After I cleaned up my sewing space, I had that one bin that was so full of fabrics it wouldn't close, remember? Well, down in the depths of that bin were two lengths of spongy boiled wool that I had bought on clearance to use as padding for a replacement ironing board cover. See, my old cover was just something I bought who knows how many years ago (before marriage? after?) and was not only ugly, but had these wrinkles that would transfer to my material  particularly when I was fusing interfacing.

I do NOT recommend the iron pictured for sewing. It has an automatic shutoff that is so sensitive, you can't fuse interfacing without the iron shutting off. It went right back to the store.

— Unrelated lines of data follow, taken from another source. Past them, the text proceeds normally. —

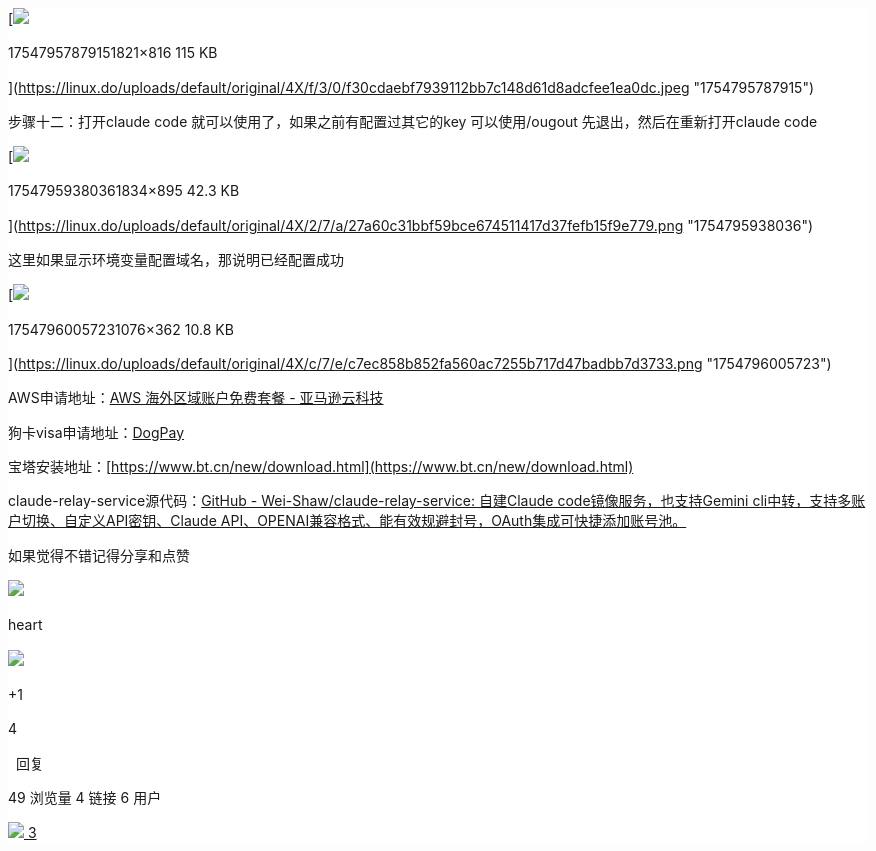 [![](https://linux.do/uploads/default/optimized/4X/f/3/0/f30cdaebf7939112bb7c148d61d8adcfee1ea0dc_2_690x309.jpeg)

17547957879151821×816 115 KB

](https://linux.do/uploads/default/original/4X/f/3/0/f30cdaebf7939112bb7c148d61d8adcfee1ea0dc.jpeg "1754795787915")

步骤十二：打开claude code 就可以使用了，如果之前有配置过其它的key 可以使用/ougout 先退出，然后在重新打开claude code  

[![](https://linux.do/uploads/default/optimized/4X/2/7/a/27a60c31bbf59bce674511417d37fefb15f9e779_2_690x336.png)

17547959380361834×895 42.3 KB

](https://linux.do/uploads/default/original/4X/2/7/a/27a60c31bbf59bce674511417d37fefb15f9e779.png "1754795938036")

这里如果显示环境变量配置域名，那说明已经配置成功  

[![](https://linux.do/uploads/default/original/4X/c/7/e/c7ec858b852fa560ac7255b717d47badbb7d3733.png)

17547960057231076×362 10.8 KB

](https://linux.do/uploads/default/original/4X/c/7/e/c7ec858b852fa560ac7255b717d47badbb7d3733.png "1754796005723")

AWS申请地址：[AWS 海外区域账户免费套餐 - 亚马逊云科技](https://aws.amazon.com/cn/campaigns/freecenter-select-region-ps/?sc_channel=PS&sc_campaign=acquisition_CN&sc_publisher=baidu&sc_category=pc&sc_medium=2025%E5%93%81%E7%89%8C_%E5%93%81%E7%89%8C%E8%AF%8D_b&sc_content=%E5%93%81%E7%89%8C%E8%AF%8D&sc_detail=%E4%BA%9A%E9%A9%AC%E9%80%8A%20aws&sc_segment=JK-AWS%20b3&sc_matchtype=phrase&sc_country=CN&trk=b2be1c7d-2cb3-4dda-a59a-c246991a8224&bd_vid=11314240625192643751)

狗卡visa申请地址：[DogPay](https://h5.dogpay.com/r/71276930)

宝塔安装地址：[https://www.bt.cn/new/download.html](https://www.bt.cn/new/download.html)

claude-relay-service源代码：[GitHub - Wei-Shaw/claude-relay-service: 自建Claude code镜像服务，也支持Gemini cli中转，支持多账户切换、自定义API密钥、Claude API、OPENAI兼容格式、能有效规避封号，OAuth集成可快捷添加账号池。](https://github.com/Wei-Shaw/claude-relay-service)

如果觉得不错记得分享和点赞

  

![](https://linux.do/images/emoji/twemoji/heart.png?v=14)

heart

![](https://linux.do/images/emoji/twemoji/+1.png?v=14)

+1

4

​ ​ 回复

49 浏览量 4 链接 6 用户

 [![](https://linux.do/user_avatar/linux.do/xiaowanjia/144/662603_2.png)
 3](/u/xiaowanjia "xiaowanjia")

See those wrinkles? They were a pain - literally as well as figuratively. If I was pressing anything fine or detailed like a very narrow hem on a handkerchief, the wrinkles made channels for the steam to shoot out and burn my fingers! Yeeouch!

But now they are gone. Behold my new cover!

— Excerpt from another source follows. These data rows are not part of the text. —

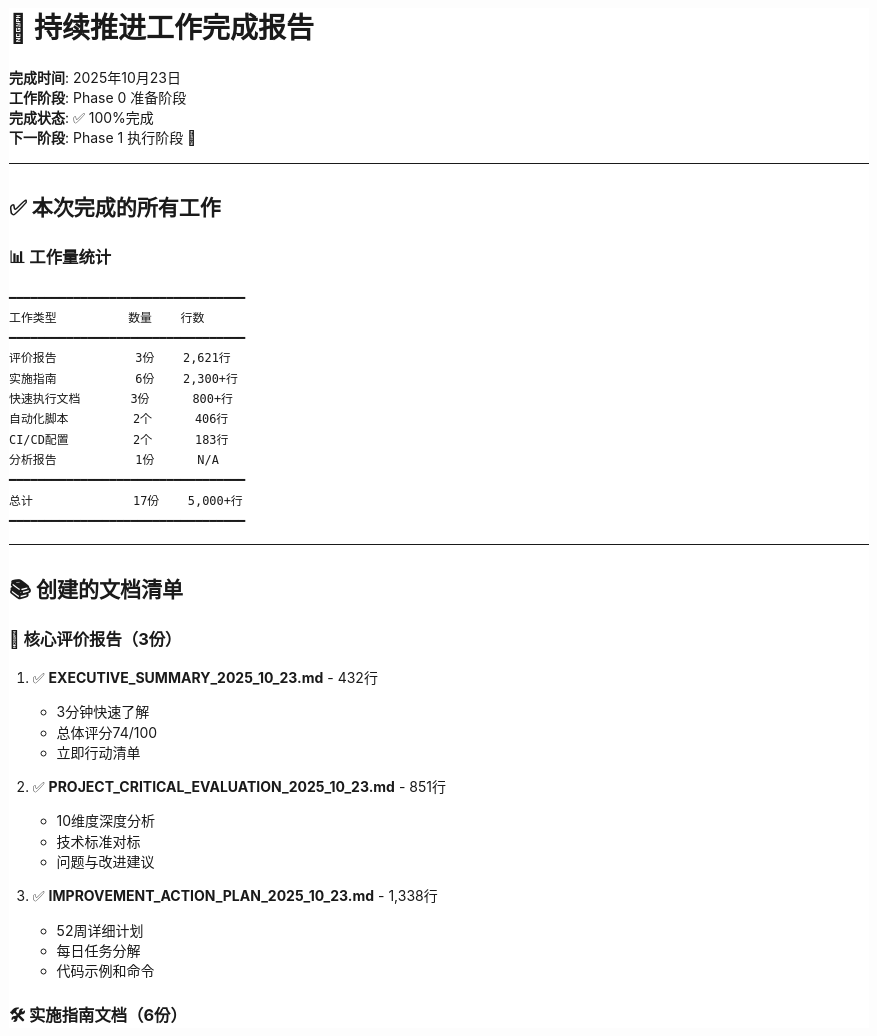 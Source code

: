 # 🎉 持续推进工作完成报告

**完成时间**: 2025年10月23日  
**工作阶段**: Phase 0 准备阶段  
**完成状态**: ✅ 100%完成  
**下一阶段**: Phase 1 执行阶段 🚀

---

## ✅ 本次完成的所有工作

### 📊 工作量统计

```text
━━━━━━━━━━━━━━━━━━━━━━━━━━━━━━━━━
工作类型          数量    行数
━━━━━━━━━━━━━━━━━━━━━━━━━━━━━━━━━
评价报告           3份    2,621行
实施指南           6份    2,300+行
快速执行文档       3份      800+行
自动化脚本         2个      406行
CI/CD配置         2个      183行
分析报告           1份      N/A
━━━━━━━━━━━━━━━━━━━━━━━━━━━━━━━━━
总计              17份    5,000+行
━━━━━━━━━━━━━━━━━━━━━━━━━━━━━━━━━
```

---

## 📚 创建的文档清单

### 🌟 核心评价报告（3份）

1. ✅ **EXECUTIVE_SUMMARY_2025_10_23.md** - 432行
   - 3分钟快速了解
   - 总体评分74/100
   - 立即行动清单

2. ✅ **PROJECT_CRITICAL_EVALUATION_2025_10_23.md** - 851行
   - 10维度深度分析
   - 技术标准对标
   - 问题与改进建议

3. ✅ **IMPROVEMENT_ACTION_PLAN_2025_10_23.md** - 1,338行
   - 52周详细计划
   - 每日任务分解
   - 代码示例和命令

### 🛠️ 实施指南文档（6份）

Granted, it isn't beautiful. The top is made from two layers of a pale pink duvet that was given to me by a friend. I kept hoping to find a cheap 100% cotton fabric with a large check to use for a cover, but this seems to be the holy grail of utilitarian fabric purchases. So, I ended up giving up the check in favour of cheap (free) cotton. And really, in the end, the check might have driven me crazy if it was pulled a little off-grain, so it's probably a good thing I went with the solid.

I have no great words of wisdom for you if you want to recover your own ironing board. There are only about a gajillion tutorials out there. My new cover has five layers of wool and two layers of cotton (it was quite thin). The cotton has double fold bias tape stitched on to the edge with elastic within. Here's a shot of the underside:


Part of my goal with this project was to use only materials I had on hand. So this means that my bias tape and elastic are quite narrow. The narrow elastic doesn't quite have as much oomph as a wider one might, so I pinned pieces of remnant elastic across the underside to hold it tighter. It works.

And the best thing is, the fabric bin can close with room to spare!

Comments (3)

Excellent! I really should make a cover instead of buying not-great ones that don't quite fit my ironing board. But it seems like so much trouble!

It wasn't too hard, just kind of boring and uninspiring. I do like the new cover, or rather, I am glad to have the old cover gone. The new one seems to attract lint, which is a bit of a bummer.

Ah! An inspiration. I avoid changing mine until it's completely unavoidable because it's one of those incredibly not-glamorous but ever-so-useful things to do.

I should go find some wool for padding, too. Thanks for the tip. :)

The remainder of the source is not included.